#### Assigned task:
Write out each line of the entries below that holds the word "speaks".

(Beginning of Task data)

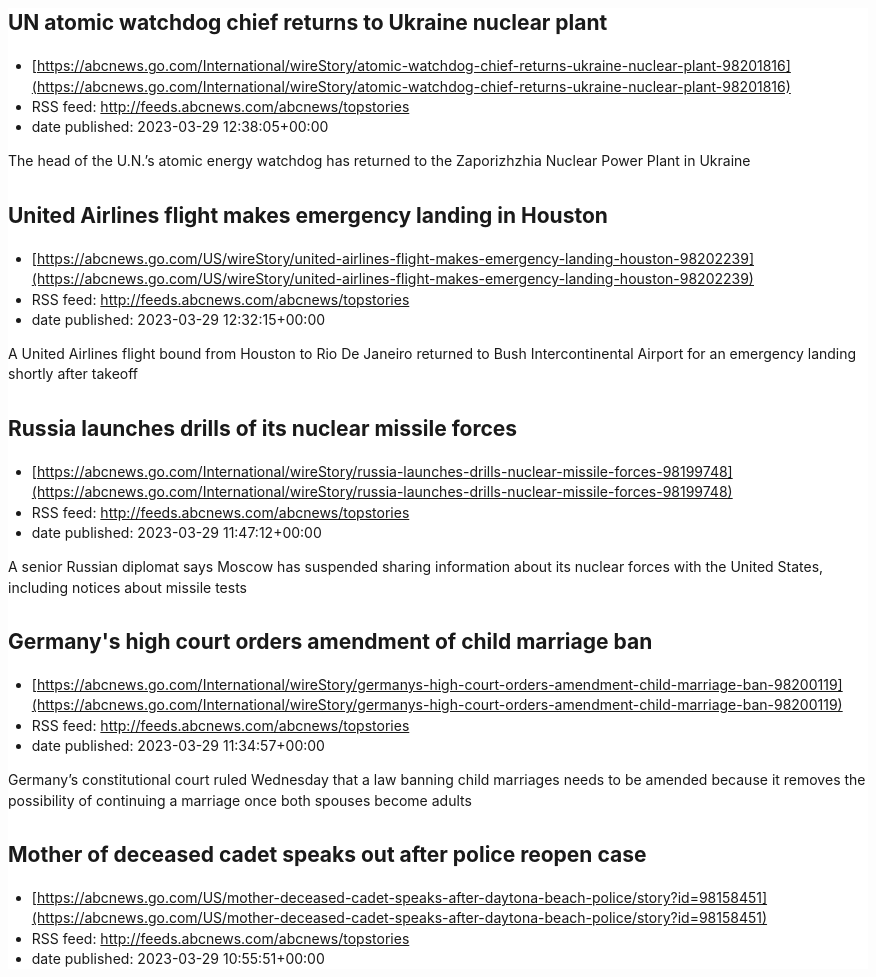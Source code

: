 ## UN atomic watchdog chief returns to Ukraine nuclear plant
 - [https://abcnews.go.com/International/wireStory/atomic-watchdog-chief-returns-ukraine-nuclear-plant-98201816](https://abcnews.go.com/International/wireStory/atomic-watchdog-chief-returns-ukraine-nuclear-plant-98201816)
 - RSS feed: http://feeds.abcnews.com/abcnews/topstories
 - date published: 2023-03-29 12:38:05+00:00

The head of the U.N.&rsquo;s atomic energy watchdog has returned to the Zaporizhzhia Nuclear Power Plant in Ukraine

## United Airlines flight makes emergency landing in Houston
 - [https://abcnews.go.com/US/wireStory/united-airlines-flight-makes-emergency-landing-houston-98202239](https://abcnews.go.com/US/wireStory/united-airlines-flight-makes-emergency-landing-houston-98202239)
 - RSS feed: http://feeds.abcnews.com/abcnews/topstories
 - date published: 2023-03-29 12:32:15+00:00

A United Airlines flight bound from Houston to Rio De Janeiro returned to Bush Intercontinental Airport for an emergency landing shortly after takeoff

## Russia launches drills of its nuclear missile forces
 - [https://abcnews.go.com/International/wireStory/russia-launches-drills-nuclear-missile-forces-98199748](https://abcnews.go.com/International/wireStory/russia-launches-drills-nuclear-missile-forces-98199748)
 - RSS feed: http://feeds.abcnews.com/abcnews/topstories
 - date published: 2023-03-29 11:47:12+00:00

A senior Russian diplomat says Moscow has suspended sharing information about its nuclear forces with the United States, including notices about missile tests

## Germany's high court orders amendment of child marriage ban
 - [https://abcnews.go.com/International/wireStory/germanys-high-court-orders-amendment-child-marriage-ban-98200119](https://abcnews.go.com/International/wireStory/germanys-high-court-orders-amendment-child-marriage-ban-98200119)
 - RSS feed: http://feeds.abcnews.com/abcnews/topstories
 - date published: 2023-03-29 11:34:57+00:00

Germany&rsquo;s constitutional court ruled Wednesday that a law banning child marriages needs to be amended because it removes the possibility of continuing a marriage once both spouses become adults

## Mother of deceased cadet speaks out after police reopen case
 - [https://abcnews.go.com/US/mother-deceased-cadet-speaks-after-daytona-beach-police/story?id=98158451](https://abcnews.go.com/US/mother-deceased-cadet-speaks-after-daytona-beach-police/story?id=98158451)
 - RSS feed: http://feeds.abcnews.com/abcnews/topstories
 - date published: 2023-03-29 10:55:51+00:00
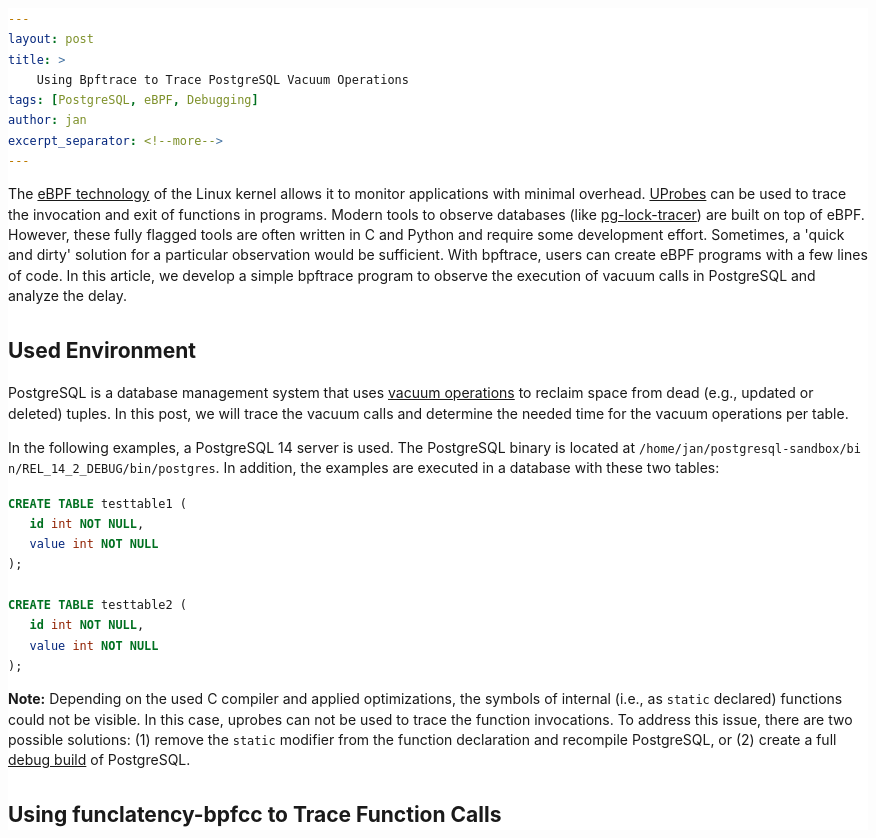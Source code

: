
 ```yaml
---
layout: post
title: >
    Using Bpftrace to Trace PostgreSQL Vacuum Operations
tags: [PostgreSQL, eBPF, Debugging]
author: jan
excerpt_separator: <!--more-->
---
```


The [eBPF technology](https://ebpf.io/) of the Linux kernel allows it to monitor applications with minimal overhead. [UProbes](https://github.com/torvalds/linux/blob/master/kernel/events/uprobes.c) can be used to trace the invocation and exit of functions in programs. Modern tools to observe databases (like [pg-lock-tracer](https://jnidzwetzki.github.io/2023/01/11/trace-postgresql-locks-with-pg-lock-tracer.html)) are built on top of eBPF. However, these fully flagged tools are often written in C and Python and require some development effort. Sometimes, a 'quick and dirty' solution for a particular observation would be sufficient. With bpftrace, users can create eBPF programs with a few lines of code. In this article, we develop a simple bpftrace program to observe the execution of vacuum calls in PostgreSQL and analyze the delay.



## Used Environment

PostgreSQL is a database management system that uses [vacuum operations](https://www.postgresql.org/docs/current/sql-vacuum.html) to reclaim space from dead (e.g., updated or deleted) tuples. 
In this post, we will trace the vacuum calls and determine the needed time for the vacuum operations per table.

In the following examples, a PostgreSQL 14 server is used. The PostgreSQL binary is located at `/home/jan/postgresql-sandbox/bin/REL_14_2_DEBUG/bin/postgres`. In addition, the examples are executed in a database with these two tables:

```sql
CREATE TABLE testtable1 (
   id int NOT NULL,
   value int NOT NULL
);

CREATE TABLE testtable2 (
   id int NOT NULL,
   value int NOT NULL
);
```

__Note:__ Depending on the used C compiler and applied optimizations, the symbols of internal (i.e., as `static` declared) functions could not be visible. In this case, uprobes can not be used to trace the function invocations. To address this issue, there are two possible solutions: (1) remove the `static` modifier from the function declaration and recompile PostgreSQL, or (2) create a full [debug build](https://github.com/jnidzwetzki/pg-lock-tracer/#postgresql-build) of PostgreSQL.

## Using funclatency-bpfcc to Trace Function Calls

(End of Task data)

#### Finished exercise:
## Mother of deceased cadet speaks out after police reopen case
 - [https://abcnews.go.com/US/mother-deceased-cadet-speaks-after-daytona-beach-police/story?id=98158451](https://abcnews.go.com/US/mother-deceased-cadet-speaks-after-daytona-beach-police/story?id=98158451)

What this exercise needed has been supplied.